Angel Stefan, Heuberger Richard, Lamei Nadja
1Institute for Social Policy, WU Vienna University of Economics and Business, Welthandelsplatz 1, 1020 Vienna, Austria.
2Statistics Austria, Guglgasse 13, 1110 Vienna, Austria.
Soc Indic Res. 2018;138(2):575-603. doi: 10.1007/s11205-017-1672-7. Epub 2017 Jun 12.

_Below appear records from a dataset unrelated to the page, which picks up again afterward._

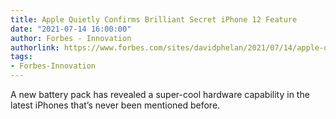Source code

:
 ```yaml
---
title: Apple Quietly Confirms Brilliant Secret iPhone 12 Feature
date: "2021-07-14 16:00:00"
author: Forbes - Innovation
authorlink: https://www.forbes.com/sites/davidphelan/2021/07/14/apple-quietly-confirms-brilliant-secret-iphone-12-feature/
tags:
- Forbes-Innovation
---
```

A new battery pack has revealed a super-cool hardware capability in the latest iPhones that’s never been mentioned before.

We take advantage of the fact that for the Austrian SILC 2008-2011, two data sources are available in parallel for the same households: register-based and survey-based income data. Thus, we aim to explain which households tend to under- or over-report their household income by estimating multinomial logit and OLS models with covariates referring to the interview situation, employment status and socio-demographic household characteristics. Furthermore, we analyze source-specific differences in the distribution of household income and how these differences affect aggregate poverty indicators based on household income. The analysis reveals an increase in the cross-sectional poverty rates for 2008-2011 and the longitudinal poverty rate if register data rather than survey data are used. These changes in the poverty rate are mainly driven by differences in employment income rather than sampling weights and other income components. Regression results show a pattern of mean-reverting errors when comparing household income between the two data sources. Furthermore, differences between data sources for both under-reporting and over-reporting slightly decrease with the number of panel waves in which a household participated. Among the other variables analyzed that are related to the interview situation (mode, proxy, interview month), only the number of proxy interviews was (weakly) positively correlated with the difference between data sources, although this outcome was not robust over different model specifications.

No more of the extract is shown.